→ **Input records**
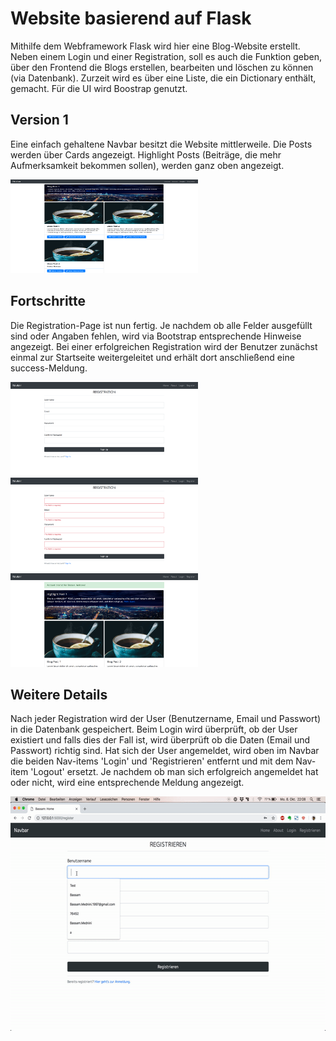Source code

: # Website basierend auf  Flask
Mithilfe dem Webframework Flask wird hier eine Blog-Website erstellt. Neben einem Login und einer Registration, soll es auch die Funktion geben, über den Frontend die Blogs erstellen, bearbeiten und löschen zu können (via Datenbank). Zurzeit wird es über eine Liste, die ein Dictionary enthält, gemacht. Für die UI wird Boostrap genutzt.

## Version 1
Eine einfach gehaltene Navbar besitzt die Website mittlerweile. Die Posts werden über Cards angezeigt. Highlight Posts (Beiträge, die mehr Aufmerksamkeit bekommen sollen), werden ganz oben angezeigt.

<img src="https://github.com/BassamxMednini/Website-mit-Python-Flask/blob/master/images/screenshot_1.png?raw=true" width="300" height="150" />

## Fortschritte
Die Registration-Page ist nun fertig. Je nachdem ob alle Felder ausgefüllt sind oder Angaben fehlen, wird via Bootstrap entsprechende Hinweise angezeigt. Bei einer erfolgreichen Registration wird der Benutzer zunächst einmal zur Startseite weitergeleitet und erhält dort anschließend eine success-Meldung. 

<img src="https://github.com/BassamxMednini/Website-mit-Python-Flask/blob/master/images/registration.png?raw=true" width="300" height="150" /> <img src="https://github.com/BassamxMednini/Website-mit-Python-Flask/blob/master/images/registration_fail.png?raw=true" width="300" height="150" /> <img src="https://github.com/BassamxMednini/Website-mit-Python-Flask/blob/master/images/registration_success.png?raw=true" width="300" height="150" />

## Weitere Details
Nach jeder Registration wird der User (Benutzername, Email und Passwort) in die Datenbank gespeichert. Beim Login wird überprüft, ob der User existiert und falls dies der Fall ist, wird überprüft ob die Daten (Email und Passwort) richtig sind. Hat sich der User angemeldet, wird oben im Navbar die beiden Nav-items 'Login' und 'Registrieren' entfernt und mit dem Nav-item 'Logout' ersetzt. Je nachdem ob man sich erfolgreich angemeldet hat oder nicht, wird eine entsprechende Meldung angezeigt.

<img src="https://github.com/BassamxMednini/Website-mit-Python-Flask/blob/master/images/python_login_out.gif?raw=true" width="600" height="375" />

==

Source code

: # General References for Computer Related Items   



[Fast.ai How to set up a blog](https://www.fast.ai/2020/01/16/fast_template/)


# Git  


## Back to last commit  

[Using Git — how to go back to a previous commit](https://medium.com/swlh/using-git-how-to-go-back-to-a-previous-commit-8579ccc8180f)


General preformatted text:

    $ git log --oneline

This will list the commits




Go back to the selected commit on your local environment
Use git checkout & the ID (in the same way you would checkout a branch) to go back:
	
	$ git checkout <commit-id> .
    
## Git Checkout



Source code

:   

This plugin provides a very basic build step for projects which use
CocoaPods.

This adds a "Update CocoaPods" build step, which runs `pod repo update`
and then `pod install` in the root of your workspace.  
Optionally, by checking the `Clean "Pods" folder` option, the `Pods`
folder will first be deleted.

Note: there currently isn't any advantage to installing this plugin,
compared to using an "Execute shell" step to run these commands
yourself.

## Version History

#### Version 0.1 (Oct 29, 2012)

→ **What the exercise asks**
Looking through the data above, copy out each line in which the string "step" occurs.

→ **Result for this task**
This plugin provides a very basic build step for projects which use
This adds a "Update CocoaPods" build step, which runs `pod repo update`
compared to using an "Execute shell" step to run these commands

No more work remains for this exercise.